Antoine Audouard

GERMAINE TILLION

21/09/2010

Disparue il y a un an, Germaine Tillion n’était pas de l’espèce qui, comme Valmont, "se lasse de tout". Jeune ethnologue à dos de mule dans les Aurès en 1935, résistante de juin 1940, déportée à Ravensbrück, observatrice déchirée de la guerre des « ennemis complémentaires » en Algérie, elle avait sondé l’horreur des hommes (« le versant atroce ») sans renoncer à les aimer. « Je ne me suis jamais considérée que comme un simple témoin…» écrit-elle pourtant.
Quel témoin, alors ! qui arracha à la mort des dizaines de condamnés, se fit injurier par le général Massu pour avoir dénoncé la torture systématique en Algérie, mais aussi par Simone de Beauvoir pour n’en être pas devenue une « porteuse de valises ». Toujours elle assuma – à la manière de Camus – sa « poignante tendresse pour [sa] patrie » et, partant, le tragique de sa position « centriste » (« entendons par là que je ne haïssais frénétiquement personne »), intervenant tant pour des « terroristes » algériens que pour des putschistes emprisonnés.
La force de ces « Fragments de vie » ne tient pas seulement à l’héroïsme discret de Tillion, à la modestie lumineuse de son humanisme ou à la justesse de ses engagements.
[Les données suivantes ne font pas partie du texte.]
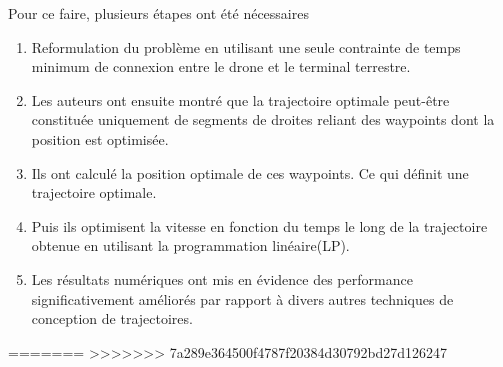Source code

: \documentclass[utf8, a4paper]{beamer}
\begin{document}
\begin{frame} {}
 Pour ce faire, plusieurs étapes ont été nécessaires\pause

\begin{enumerate}
	\item Reformulation du problème en utilisant une seule contrainte
	de temps minimum de connexion entre le drone et le terminal terrestre.
	\pause
	
	\item Les auteurs ont ensuite montré que la trajectoire optimale
	peut-être constituée uniquement de segments de droites reliant des
	waypoints dont la position est optimisée.
	\pause
	\item Ils ont calculé la position optimale de ces waypoints.
	Ce qui définit une trajectoire optimale. 
	\pause  
	\item Puis ils optimisent la vitesse en fonction du temps le long de la trajectoire obtenue
	en utilisant la programmation linéaire(LP).
	\pause
	\item Les résultats numériques ont mis en évidence des performance significativement améliorés
	 par rapport à divers autres techniques de conception de trajectoires.

\end{enumerate}
\end{frame}

=======
>>>>>>> 7a289e364500f4787f20384d30792bd27d126247







\end{document}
Elle tient d’abord à la révélation d’une méthode d'enquête et de réflexion née à l'épreuve d'une vie entière : cette idée, qui trouve sa source dans les villages chaouias d’Algérie, et se forgea dans l’univers concentrationnaire, qu’on ne devrait pas « observer les autres sans s’observer préalablement soi-même », ou bien que « les événements vécus sont la clé des événements observés ». Ni objectivité désincarnée, ni subjectivité tournant au solipsisme, mais dialogue permanent, aller-retour entre soi et l’autre, source unique de ce « vouloir comprendre » qui l’emmena et la guida dans les situations les plus malaisées, les plus dangereuses. Avec Tillion, on est loin du charabia d’une vérité « révolutionnaire » (justifiant donc tous les mensonges) : « Je ne peux pas dire qu’une chose n’est pas vraie, quand je pense qu’elle est vraie », écrira-t-elle dès 1951 à une camarade communiste qui lui reproche de participer, aux côtés de David Rousset, à la dénonciation des camps soviétiques.
L’autre miracle de ces « fragments », c’est tout simplement leur écriture. C’est une chose de dire que Tillion était une femme bien et une ethnologue exigeante et audacieuse ; c’en est une autre de voir comment, portée par la souffrance et la compassion, elle a pu « écarter avec peine la pierraille brûlante du passé proche » pour écrire ses plus belles pages « face à l’extrême ». Témoin toujours certes, qui sait mobiliser toutes les ressources de son intelligence et de son expérience pour ne pas se contenter de documenter le malheur des autres, et se trouve capable de ressentir « les grandes vagues sombres d’aveugle fureur qui se gonflent silencieusement dans leur nuit ». Qu’il s’agisse de son évocation de sa vie dans les Aurès, de son récit de sa course contre la montre – finalement vaine – pour sauver de l'exécution deux résistants, de son incroyable lettre au tribunal allemand, de ses récits de la déportation, on est ébloui et touché par cette plume qui sait se glisser jusque dans les sensations primaires et les restituer avec une puissance évocatrice, dans une langue juste et fermée à la sentimentalité. « L’hiver il faisait parfois si froid que j’essayais de n’ouvrir qu’un seul œil à la fois pour réchauffer l’autre. » Sur la faim, cette page hantée où le soleil noir de Ravensbrück éclaire les sommets des Aurès: « Certes, j’avais senti d’instinct les pudeurs qui entourent tous les rites de la nourriture dans ces pays où la famine est chronique (…) mais je ne les ai vraiment comprises que lorsque, dans l’aube glaciale, j’ai vu des fantômes chancelants se détourner, tous, d’un seul mouvement, pour ne pas rencontrer le regard d’un autre fantôme qui – brusquement isolé des autres – grignotait dans les ténèbres tandis que, dans le silence devenu total, on n’entendait plus que le bruit énorme des dents grinçant sur quelque chose, de la salive mouillant quelque chose, des lèvres suçant quelque chose, et de la glotte se tendant et se détendant pour avaler quelque chose. »
Il faut être reconnaissant à Tzvetan Todorov d’avoir été chercher ces textes à travers livres, articles et archives et d’en avoir composé cette « autobiographie » imaginaire et fidèle pourtant, dont Tillion eut le projet mais qu’elle ne rédigea jamais. A comprendre et à aider les autres, à voir ‘tout, et le contraire de tout’, elle avait fini par passer sa vie, sa belle vie d’être humain, à ne voir que les autres et à s’oublier elle-même.

Article publié dans le Nouvel Observateur en 2010

Référence: Germaine Tillion, Fragments de vie, textes rassemblés et présentés par Tzvetan Todorov (Le Seuil).